Why OPEC failed to spur oil prices



03/17/2017 3:19 PM


Current situation on the oil market bears certain similarity of a scene from "The Big Short" - a well-known film about financial speculation. Two men protagonists fly over oil reservoirs and take photographs with an infrared camera, trying to estimate level of reserves in 2,100 reservoirs across America and find out how overvalued the oil is.



In fact, everything is much simpler. The data collection specialists work for Genscape, which sells information to traders around the world, providing an advantage in a few days before the government publishes an official report. This information is particularly useful when record stocks in the US are putting serious pressure on the cost of oil and interfering with OPEC's attempts to support the market.

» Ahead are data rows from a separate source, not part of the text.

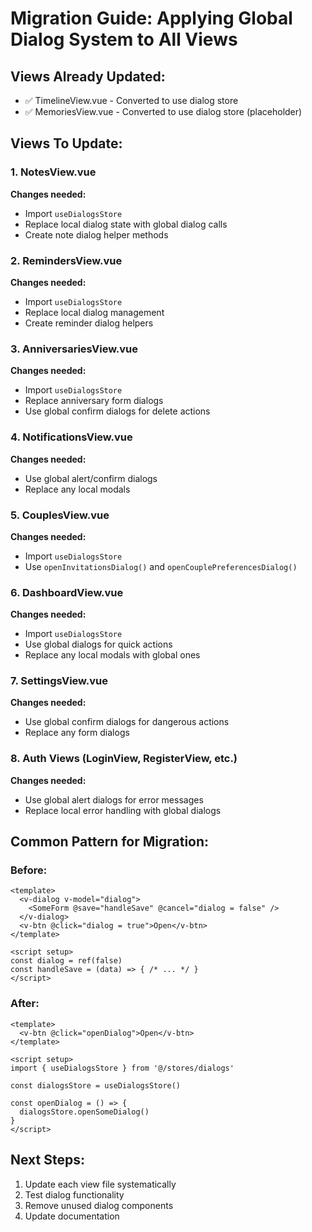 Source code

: # Migration Guide: Applying Global Dialog System to All Views

## Views Already Updated:
- ✅ TimelineView.vue - Converted to use dialog store
- ✅ MemoriesView.vue - Converted to use dialog store (placeholder)

## Views To Update:

### 1. NotesView.vue
**Changes needed:**
- Import `useDialogsStore`
- Replace local dialog state with global dialog calls
- Create note dialog helper methods

### 2. RemindersView.vue
**Changes needed:**
- Import `useDialogsStore`
- Replace local dialog management
- Create reminder dialog helpers

### 3. AnniversariesView.vue
**Changes needed:**
- Import `useDialogsStore`
- Replace anniversary form dialogs
- Use global confirm dialogs for delete actions

### 4. NotificationsView.vue
**Changes needed:**
- Use global alert/confirm dialogs
- Replace any local modals

### 5. CouplesView.vue
**Changes needed:**
- Import `useDialogsStore`
- Use `openInvitationsDialog()` and `openCouplePreferencesDialog()`

### 6. DashboardView.vue
**Changes needed:**
- Import `useDialogsStore`
- Use global dialogs for quick actions
- Replace any local modals with global ones

### 7. SettingsView.vue
**Changes needed:**
- Use global confirm dialogs for dangerous actions
- Replace any form dialogs

### 8. Auth Views (LoginView, RegisterView, etc.)
**Changes needed:**
- Use global alert dialogs for error messages
- Replace local error handling with global dialogs

## Common Pattern for Migration:

### Before:
```vue
<template>
  <v-dialog v-model="dialog">
    <SomeForm @save="handleSave" @cancel="dialog = false" />
  </v-dialog>
  <v-btn @click="dialog = true">Open</v-btn>
</template>

<script setup>
const dialog = ref(false)
const handleSave = (data) => { /* ... */ }
</script>
```

### After:
```vue
<template>
  <v-btn @click="openDialog">Open</v-btn>
</template>

<script setup>
import { useDialogsStore } from '@/stores/dialogs'

const dialogsStore = useDialogsStore()

const openDialog = () => {
  dialogsStore.openSomeDialog()
}
</script>
```

## Next Steps:
1. Update each view file systematically
2. Test dialog functionality
3. Remove unused dialog components
4. Update documentation
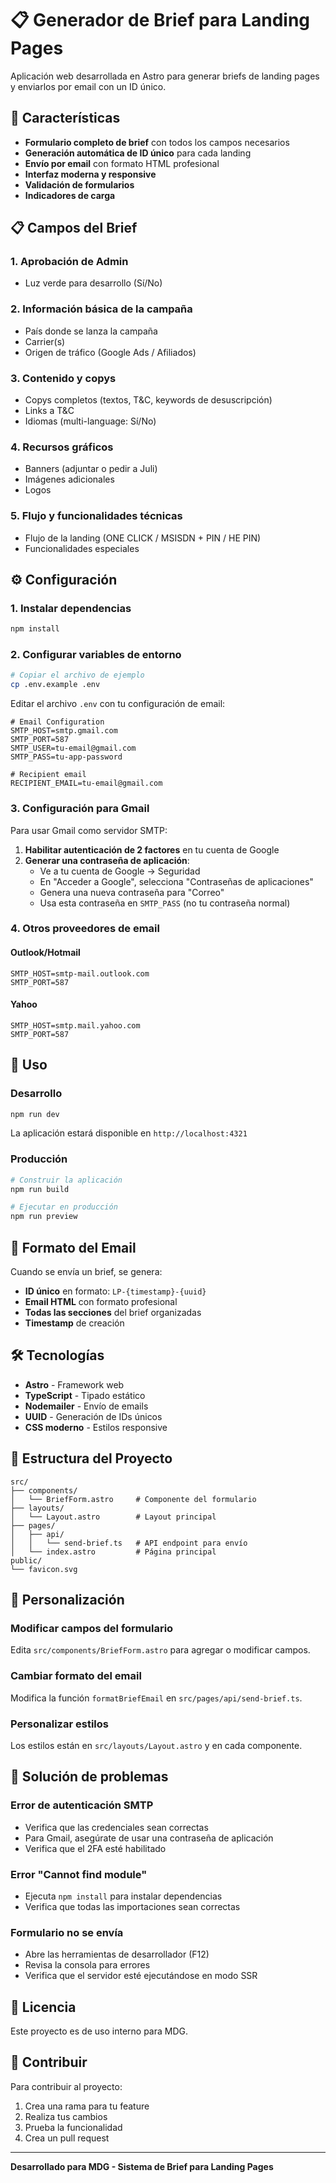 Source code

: # 📋 Generador de Brief para Landing Pages

Aplicación web desarrollada en Astro para generar briefs de landing pages y enviarlos por email con un ID único.

## 🚀 Características

- **Formulario completo de brief** con todos los campos necesarios
- **Generación automática de ID único** para cada landing
- **Envío por email** con formato HTML profesional
- **Interfaz moderna y responsive**
- **Validación de formularios**
- **Indicadores de carga**

## 📋 Campos del Brief

### 1. Aprobación de Admin
- Luz verde para desarrollo (Sí/No)

### 2. Información básica de la campaña
- País donde se lanza la campaña
- Carrier(s)
- Origen de tráfico (Google Ads / Afiliados)

### 3. Contenido y copys
- Copys completos (textos, T&C, keywords de desuscripción)
- Links a T&C
- Idiomas (multi-language: Sí/No)

### 4. Recursos gráficos
- Banners (adjuntar o pedir a Juli)
- Imágenes adicionales
- Logos

### 5. Flujo y funcionalidades técnicas
- Flujo de la landing (ONE CLICK / MSISDN + PIN / HE PIN)
- Funcionalidades especiales

## ⚙️ Configuración

### 1. Instalar dependencias
```bash
npm install
```

### 2. Configurar variables de entorno
```bash
# Copiar el archivo de ejemplo
cp .env.example .env
```

Editar el archivo `.env` con tu configuración de email:

```env
# Email Configuration
SMTP_HOST=smtp.gmail.com
SMTP_PORT=587
SMTP_USER=tu-email@gmail.com
SMTP_PASS=tu-app-password

# Recipient email
RECIPIENT_EMAIL=tu-email@gmail.com
```

### 3. Configuración para Gmail

Para usar Gmail como servidor SMTP:

1. **Habilitar autenticación de 2 factores** en tu cuenta de Google
2. **Generar una contraseña de aplicación**:
   - Ve a tu cuenta de Google → Seguridad
   - En "Acceder a Google", selecciona "Contraseñas de aplicaciones"
   - Genera una nueva contraseña para "Correo"
   - Usa esta contraseña en `SMTP_PASS` (no tu contraseña normal)

### 4. Otros proveedores de email

#### Outlook/Hotmail
```env
SMTP_HOST=smtp-mail.outlook.com
SMTP_PORT=587
```

#### Yahoo
```env
SMTP_HOST=smtp.mail.yahoo.com
SMTP_PORT=587
```

## 🚀 Uso

### Desarrollo
```bash
npm run dev
```

La aplicación estará disponible en `http://localhost:4321`

### Producción
```bash
# Construir la aplicación
npm run build

# Ejecutar en producción
npm run preview
```

## 📧 Formato del Email

Cuando se envía un brief, se genera:

- **ID único** en formato: `LP-{timestamp}-{uuid}`
- **Email HTML** con formato profesional
- **Todas las secciones** del brief organizadas
- **Timestamp** de creación

## 🛠️ Tecnologías

- **Astro** - Framework web
- **TypeScript** - Tipado estático
- **Nodemailer** - Envío de emails
- **UUID** - Generación de IDs únicos
- **CSS moderno** - Estilos responsive

## 📁 Estructura del Proyecto

```
src/
├── components/
│   └── BriefForm.astro     # Componente del formulario
├── layouts/
│   └── Layout.astro        # Layout principal
├── pages/
│   ├── api/
│   │   └── send-brief.ts   # API endpoint para envío
│   └── index.astro         # Página principal
public/
└── favicon.svg
```

## 🔧 Personalización

### Modificar campos del formulario
Edita `src/components/BriefForm.astro` para agregar o modificar campos.

### Cambiar formato del email
Modifica la función `formatBriefEmail` en `src/pages/api/send-brief.ts`.

### Personalizar estilos
Los estilos están en `src/layouts/Layout.astro` y en cada componente.

## 🐛 Solución de problemas

### Error de autenticación SMTP
- Verifica que las credenciales sean correctas
- Para Gmail, asegúrate de usar una contraseña de aplicación
- Verifica que el 2FA esté habilitado

### Error "Cannot find module"
- Ejecuta `npm install` para instalar dependencias
- Verifica que todas las importaciones sean correctas

### Formulario no se envía
- Abre las herramientas de desarrollador (F12)
- Revisa la consola para errores
- Verifica que el servidor esté ejecutándose en modo SSR

## 📝 Licencia

Este proyecto es de uso interno para MDG.

## 👥 Contribuir

Para contribuir al proyecto:

1. Crea una rama para tu feature
2. Realiza tus cambios
3. Prueba la funcionalidad
4. Crea un pull request

---

**Desarrollado para MDG - Sistema de Brief para Landing Pages**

According to the International Energy Agency, a high level of reserves is extremely important for understanding reasons for a sudden collapse of prices this month. Recently, quotes of BT broke through $ 50 per barrel - the level last seen in November before the oil producers agreed to cut production.

Record volumes of stocks are explained by three reasons:

1. Appetites of hedge funds

 The OPEC agreement with countries outside the cartel (like Russia) on limitation of production since January 1 led to large-scale purchases from hedge funds’ side. Consequently, this triggered price increases.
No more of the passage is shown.